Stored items
>>>>

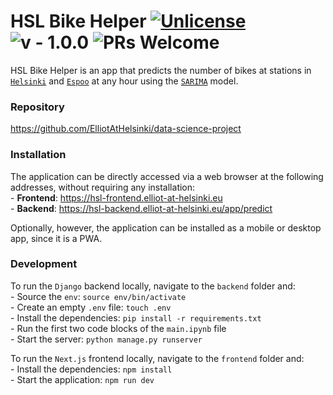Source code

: # HSL Bike Helper [![Unlicense](https://img.shields.io/badge/License-Unlicense-2ea44f)](https://github.com/ElliotAtHelsinki/data-science-project/blob/main/LICENSE.md) ![v - 1.0.0](https://img.shields.io/badge/v-1.0.0-blue) ![PRs Welcome](https://img.shields.io/badge/PRs-welcome-green.svg)

HSL Bike Helper is an app that predicts the number of bikes at stations in [`Helsinki`](https://hel.fi/) and [`Espoo`](https://espoo.fi/) at any hour using the [`SARIMA`](https://en.wikipedia.org/wiki/Autoregressive_integrated_moving_average) model.

### Repository
https://github.com/ElliotAtHelsinki/data-science-project  

### Installation
The application can be directly accessed via a web browser at the following addresses, without requiring any installation:  
\- **Frontend**: https://hsl-frontend.elliot-at-helsinki.eu   
\- **Backend**: https://hsl-backend.elliot-at-helsinki.eu/app/predict

Optionally, however, the application can be installed as a mobile or desktop app, since it is a PWA.

### Development
To run the `Django` backend locally, navigate to the `backend` folder and:  
\- Source the `env`: `source env/bin/activate`  
\- Create an empty `.env` file: `touch .env`  
\- Install the dependencies: `pip install -r requirements.txt`  
\- Run the first two code blocks of the `main.ipynb` file  
\- Start the server: `python manage.py runserver`  

To run the `Next.js` frontend locally, navigate to the `frontend` folder and:  
\- Install the dependencies: `npm install`   
\- Start the application: `npm run dev`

<<<<

§ TRY IT
Output the data above exactly. Drop every picture.

§ OUTPUT FOR THIS EXERCISE
Source code

: # HSL Bike Helper [![Unlicense](https://img.shields.io/badge/License-Unlicense-2ea44f)](https://github.com/ElliotAtHelsinki/data-science-project/blob/main/LICENSE.md) ![v - 1.0.0](https://img.shields.io/badge/v-1.0.0-blue) ![PRs Welcome](https://img.shields.io/badge/PRs-welcome-green.svg)

HSL Bike Helper is an app that predicts the number of bikes at stations in [`Helsinki`](https://hel.fi/) and [`Espoo`](https://espoo.fi/) at any hour using the [`SARIMA`](https://en.wikipedia.org/wiki/Autoregressive_integrated_moving_average) model.

### Repository
https://github.com/ElliotAtHelsinki/data-science-project  

### Installation
The application can be directly accessed via a web browser at the following addresses, without requiring any installation:  
\- **Frontend**: https://hsl-frontend.elliot-at-helsinki.eu   
\- **Backend**: https://hsl-backend.elliot-at-helsinki.eu/app/predict

Optionally, however, the application can be installed as a mobile or desktop app, since it is a PWA.

### Development
To run the `Django` backend locally, navigate to the `backend` folder and:  
\- Source the `env`: `source env/bin/activate`  
\- Create an empty `.env` file: `touch .env`  
\- Install the dependencies: `pip install -r requirements.txt`  
\- Run the first two code blocks of the `main.ipynb` file  
\- Start the server: `python manage.py runserver`  

To run the `Next.js` frontend locally, navigate to the `frontend` folder and:  
\- Install the dependencies: `npm install`   
\- Start the application: `npm run dev`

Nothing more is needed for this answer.